**Exercise objective:** What you give back must match the data exactly, minus the pictures.

Collection entries
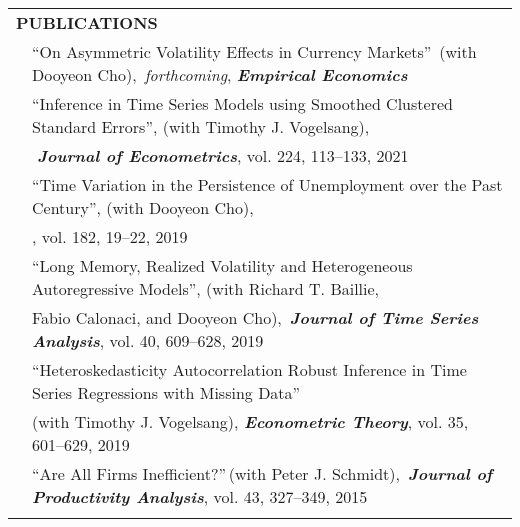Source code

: \documentclass[10pt]{article}
\begin{document}
\begin{center}
\begin{tabular}{llllr}
\multicolumn{5}{l}{{\Large \textbf{P}}\textbf{UBLICATIONS}} \vspace{0.1cm}\\
& \multicolumn{4}{l}{\textquotedblleft On Asymmetric Volatility Effects in Currency Markets\textquotedblright \ (with Dooyeon Cho), \,\emph{forthcoming}, {\bf\emph{ Empirical Economics}}} \vspace{0.1cm}\\
& \multicolumn{4}{l}{\textquotedblleft Inference in Time Series Models using Smoothed Clustered Standard Errors\textquotedblright, (with Timothy J. Vogelsang),}\\
 & \multicolumn{4}{l}{{\bf \emph{ \,\,Journal of Econometrics}}, vol. 224, 113--133, 2021} \vspace{0.1cm}\\
& \multicolumn{4}{l}{\textquotedblleft Time Variation in the Persistence of Unemployment over the Past Century\textquotedblright, (with Dooyeon Cho),}\\
 & \multicolumn{4}{l}{\hspace{0.2cm}{\bf\emph{Economics Letters}}, vol. 182, 19--22, 2019}  \vspace{0.1cm}\\
& \multicolumn{4}{l}{\textquotedblleft  Long Memory, Realized Volatility and Heterogeneous Autoregressive Models\textquotedblright, (with Richard T. Baillie,}\\
& \multicolumn{4}{l}{\hspace{0.2cm} Fabio Calonaci, and Dooyeon Cho),\, \emph{{\bf\emph{Journal of Time Series Analysis}}}, vol. 40, 609--628, 2019} \vspace{0.1cm}\\
 & \multicolumn{4}{l}{\textquotedblleft Heteroskedasticity Autocorrelation Robust Inference in Time Series Regressions with Missing Data\textquotedblright \ } \\
& \multicolumn{4}{l}{\hspace{0.2cm}(with Timothy J. Vogelsang), \emph{{\bf\emph {Econometric Theory}}}, vol. 35, 601--629, 2019}  \vspace{0.1cm}\\
& \multicolumn{4}{l}{\textquotedblleft Are All Firms Inefficient?\textquotedblright \,(with Peter J. Schmidt),\, {\bf\emph{Journal of Productivity Analysis}}, vol. 43, 327--349, 2015 } \\
\multicolumn{5}{p{500pt}}{}\\

\end{tabular}
\end{center}
\end{document}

**Your solution:**
Source code

: \documentclass[10pt]{article}
\begin{document}
\begin{center}
\begin{tabular}{llllr}
\multicolumn{5}{l}{{\Large \textbf{P}}\textbf{UBLICATIONS}} \vspace{0.1cm}\\
& \multicolumn{4}{l}{\textquotedblleft On Asymmetric Volatility Effects in Currency Markets\textquotedblright \ (with Dooyeon Cho), \,\emph{forthcoming}, {\bf\emph{ Empirical Economics}}} \vspace{0.1cm}\\
& \multicolumn{4}{l}{\textquotedblleft Inference in Time Series Models using Smoothed Clustered Standard Errors\textquotedblright, (with Timothy J. Vogelsang),}\\
 & \multicolumn{4}{l}{{\bf \emph{ \,\,Journal of Econometrics}}, vol. 224, 113--133, 2021} \vspace{0.1cm}\\
& \multicolumn{4}{l}{\textquotedblleft Time Variation in the Persistence of Unemployment over the Past Century\textquotedblright, (with Dooyeon Cho),}\\
 & \multicolumn{4}{l}{\hspace{0.2cm}{\bf\emph{Economics Letters}}, vol. 182, 19--22, 2019}  \vspace{0.1cm}\\
& \multicolumn{4}{l}{\textquotedblleft  Long Memory, Realized Volatility and Heterogeneous Autoregressive Models\textquotedblright, (with Richard T. Baillie,}\\
& \multicolumn{4}{l}{\hspace{0.2cm} Fabio Calonaci, and Dooyeon Cho),\, \emph{{\bf\emph{Journal of Time Series Analysis}}}, vol. 40, 609--628, 2019} \vspace{0.1cm}\\
 & \multicolumn{4}{l}{\textquotedblleft Heteroskedasticity Autocorrelation Robust Inference in Time Series Regressions with Missing Data\textquotedblright \ } \\
& \multicolumn{4}{l}{\hspace{0.2cm}(with Timothy J. Vogelsang), \emph{{\bf\emph {Econometric Theory}}}, vol. 35, 601--629, 2019}  \vspace{0.1cm}\\
& \multicolumn{4}{l}{\textquotedblleft Are All Firms Inefficient?\textquotedblright \,(with Peter J. Schmidt),\, {\bf\emph{Journal of Productivity Analysis}}, vol. 43, 327--349, 2015 } \\
\multicolumn{5}{p{500pt}}{}\\

\end{tabular}
\end{center}
\end{document}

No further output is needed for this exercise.